Tenho versos ordinários, porcos…

São sintéticos, como flores de plástico.

São como borralhos de cinzas podres,
estão mais para ditados populares,
são como o gosto amargo do tabaco
do cigarro que trago,
São como cais desertos,
distantes de seus barcos,
sim, são assim, são rasos, vagos,
são como nós-cegos.

Não são como as ardentes e conscientes palavras de Pablo,
estão distantes das espantosas metáforas de Eduardo,
não são como as fabulosas passagens lúdicas de Mário
e estão longe dos enigmas mirabolantes de Jacques…

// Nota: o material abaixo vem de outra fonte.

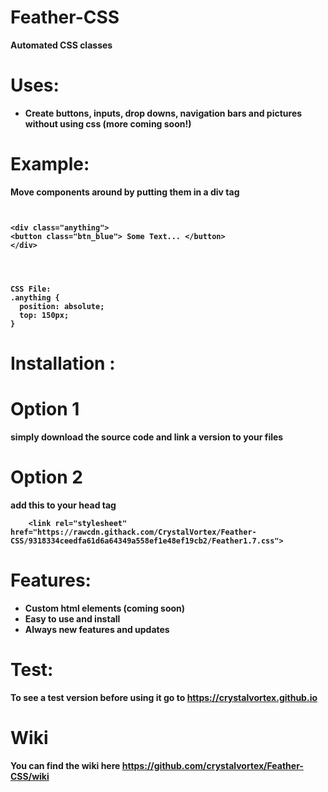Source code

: <strong>

# Feather-CSS
Automated CSS classes

# Uses:
+ Create buttons, inputs, drop downs, navigation bars and pictures without using css (more coming soon!)

# Example:
 Move components around by putting them in a div tag
```


<div class="anything">
<button class="btn_blue"> Some Text... </button>
</div>




CSS File:
.anything {
  position: absolute;
  top: 150px;
}
```

# Installation :
# Option 1

simply download the source code and link a version to your files

# Option 2 

add this to your head tag

```
    <link rel="stylesheet" href="https://rawcdn.githack.com/CrystalVortex/Feather-CSS/9318334ceedfa61d6a64349a558ef1e48ef19cb2/Feather1.7.css">

```

# Features:
+ Custom html elements (coming soon)
+ Easy to use and install
+ Always new features and updates

# Test:

To see a test version before using it go to https://crystalvortex.github.io



# Wiki

You can find the wiki here https://github.com/crystalvortex/Feather-CSS/wiki
</strong>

Não revelam as profundezas da alma como os versos de Clarice,
e não se parecem em nada com as palavras do boêmio e faceiro Charles,
não são como os surpreendentes livros de Rosa
e estão anos-luz do realismo de José…

Não são como a solidão lascívia de uma Florbela,
não revelam a vanguarda como Abaporu,
não afrontam como Pagu,
e muito menos estão nos versos doces e adoráveis de Cora.

Quem me dera escrever poemas e dedicá-los a Cuba, assim como fez Neruda,
ou defender o povo latino-americano, como fez Galeano.

Quem me dera fosse tão humana como Quintana.
Quem me dera ter o senso de humor de um expert como Prévert.
Quem me dera fosse um grande escritor, assim como a imensa Lispector.
Quem me dera escrever como Freire, Voltaire ou Baudelaire.
Quem me dera decifrar todas as cores de Guimarães,
ou ter a lucidez e as palavras de afago de Saramago.

Quem me dera encontrar as palavras francas de Espanca.
Quem me dera quebrar tabus como fez Pagu.
Quem me dera retratar indígenas, negros, favelas e vilas como fez Tarsila.
Quem me dera fazer brotar nos meus tachos a doçura de Coralina…

Ah! Quem me dera! Quem me dera!
De que vale a minha arte, se não existe para quem?